Supplied data
BEGIN
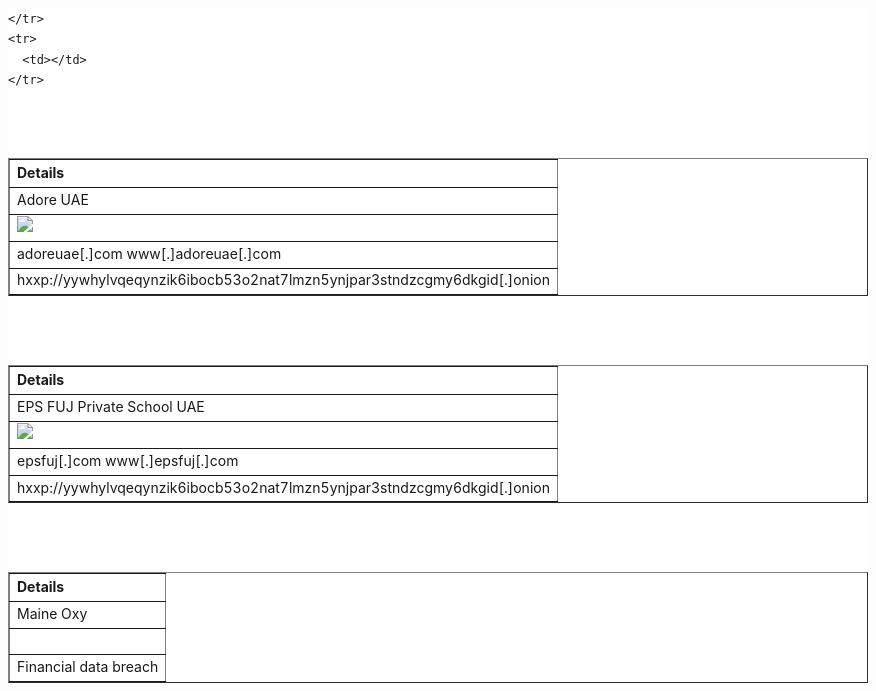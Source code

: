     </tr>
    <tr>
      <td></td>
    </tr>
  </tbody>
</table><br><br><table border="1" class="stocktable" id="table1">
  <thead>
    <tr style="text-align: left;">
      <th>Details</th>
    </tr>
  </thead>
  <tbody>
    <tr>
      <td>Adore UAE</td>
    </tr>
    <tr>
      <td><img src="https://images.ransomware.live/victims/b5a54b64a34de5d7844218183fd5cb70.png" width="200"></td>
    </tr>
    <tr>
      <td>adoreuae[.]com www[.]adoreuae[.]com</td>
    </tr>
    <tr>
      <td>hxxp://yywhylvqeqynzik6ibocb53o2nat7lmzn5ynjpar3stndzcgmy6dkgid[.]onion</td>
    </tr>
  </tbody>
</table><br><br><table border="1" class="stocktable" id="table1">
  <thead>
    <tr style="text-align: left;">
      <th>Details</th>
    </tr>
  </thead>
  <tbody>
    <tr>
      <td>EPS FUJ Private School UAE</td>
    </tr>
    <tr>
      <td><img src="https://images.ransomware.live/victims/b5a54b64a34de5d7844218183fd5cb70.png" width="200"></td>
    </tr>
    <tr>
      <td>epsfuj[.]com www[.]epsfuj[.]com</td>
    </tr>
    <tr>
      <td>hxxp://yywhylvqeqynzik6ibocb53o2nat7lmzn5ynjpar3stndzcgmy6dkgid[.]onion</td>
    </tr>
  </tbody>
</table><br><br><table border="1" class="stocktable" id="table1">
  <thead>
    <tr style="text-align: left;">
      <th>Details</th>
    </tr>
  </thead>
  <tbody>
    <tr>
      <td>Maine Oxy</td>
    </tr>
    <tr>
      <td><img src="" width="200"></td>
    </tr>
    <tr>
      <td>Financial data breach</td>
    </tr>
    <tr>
END
Task description
Could you copy the listing exactly, leaving out any pictures?

Task output
Source code

:     </tr>
    <tr>
      <td></td>
    </tr>
  </tbody>
</table><br><br><table border="1" class="stocktable" id="table1">
  <thead>
    <tr style="text-align: left;">
      <th>Details</th>
    </tr>
  </thead>
  <tbody>
    <tr>
      <td>Adore UAE</td>
    </tr>
    <tr>
      <td><img src="https://images.ransomware.live/victims/b5a54b64a34de5d7844218183fd5cb70.png" width="200"></td>
    </tr>
    <tr>
      <td>adoreuae[.]com www[.]adoreuae[.]com</td>
    </tr>
    <tr>
      <td>hxxp://yywhylvqeqynzik6ibocb53o2nat7lmzn5ynjpar3stndzcgmy6dkgid[.]onion</td>
    </tr>
  </tbody>
</table><br><br><table border="1" class="stocktable" id="table1">
  <thead>
    <tr style="text-align: left;">
      <th>Details</th>
    </tr>
  </thead>
  <tbody>
    <tr>
      <td>EPS FUJ Private School UAE</td>
    </tr>
    <tr>
      <td><img src="https://images.ransomware.live/victims/b5a54b64a34de5d7844218183fd5cb70.png" width="200"></td>
    </tr>
    <tr>
      <td>epsfuj[.]com www[.]epsfuj[.]com</td>
    </tr>
    <tr>
      <td>hxxp://yywhylvqeqynzik6ibocb53o2nat7lmzn5ynjpar3stndzcgmy6dkgid[.]onion</td>
    </tr>
  </tbody>
</table><br><br><table border="1" class="stocktable" id="table1">
  <thead>
    <tr style="text-align: left;">
      <th>Details</th>
    </tr>
  </thead>
  <tbody>
    <tr>
      <td>Maine Oxy</td>
    </tr>
    <tr>
      <td><img src="" width="200"></td>
    </tr>
    <tr>
      <td>Financial data breach</td>
    </tr>
    <tr>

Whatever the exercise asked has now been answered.